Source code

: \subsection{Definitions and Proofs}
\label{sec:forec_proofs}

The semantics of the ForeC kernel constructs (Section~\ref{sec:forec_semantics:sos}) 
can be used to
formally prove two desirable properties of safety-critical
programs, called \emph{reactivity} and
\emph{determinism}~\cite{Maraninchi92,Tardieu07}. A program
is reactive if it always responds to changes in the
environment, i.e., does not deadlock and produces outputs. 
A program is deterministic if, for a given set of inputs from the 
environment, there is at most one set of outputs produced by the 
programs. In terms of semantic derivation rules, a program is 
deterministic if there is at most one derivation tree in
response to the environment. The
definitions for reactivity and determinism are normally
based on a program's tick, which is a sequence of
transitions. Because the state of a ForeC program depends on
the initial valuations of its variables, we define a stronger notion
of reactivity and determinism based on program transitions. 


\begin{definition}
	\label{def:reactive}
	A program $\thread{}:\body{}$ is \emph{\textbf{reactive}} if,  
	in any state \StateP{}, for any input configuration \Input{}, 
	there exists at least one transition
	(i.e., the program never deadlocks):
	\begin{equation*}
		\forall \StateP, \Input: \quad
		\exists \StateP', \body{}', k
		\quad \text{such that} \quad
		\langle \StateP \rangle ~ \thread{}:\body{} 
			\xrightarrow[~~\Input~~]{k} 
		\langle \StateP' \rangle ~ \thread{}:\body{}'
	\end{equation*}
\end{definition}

**What you have to do**. The listing above is to be restated word for word.

**Answer below**.
Source code

: \subsection{Definitions and Proofs}
\label{sec:forec_proofs}

The semantics of the ForeC kernel constructs (Section~\ref{sec:forec_semantics:sos}) 
can be used to
formally prove two desirable properties of safety-critical
programs, called \emph{reactivity} and
\emph{determinism}~\cite{Maraninchi92,Tardieu07}. A program
is reactive if it always responds to changes in the
environment, i.e., does not deadlock and produces outputs. 
A program is deterministic if, for a given set of inputs from the 
environment, there is at most one set of outputs produced by the 
programs. In terms of semantic derivation rules, a program is 
deterministic if there is at most one derivation tree in
response to the environment. The
definitions for reactivity and determinism are normally
based on a program's tick, which is a sequence of
transitions. Because the state of a ForeC program depends on
the initial valuations of its variables, we define a stronger notion
of reactivity and determinism based on program transitions. 


\begin{definition}
	\label{def:reactive}
	A program $\thread{}:\body{}$ is \emph{\textbf{reactive}} if,  
	in any state \StateP{}, for any input configuration \Input{}, 
	there exists at least one transition
	(i.e., the program never deadlocks):
	\begin{equation*}
		\forall \StateP, \Input: \quad
		\exists \StateP', \body{}', k
		\quad \text{such that} \quad
		\langle \StateP \rangle ~ \thread{}:\body{} 
			\xrightarrow[~~\Input~~]{k} 
		\langle \StateP' \rangle ~ \thread{}:\body{}'
	\end{equation*}
\end{definition}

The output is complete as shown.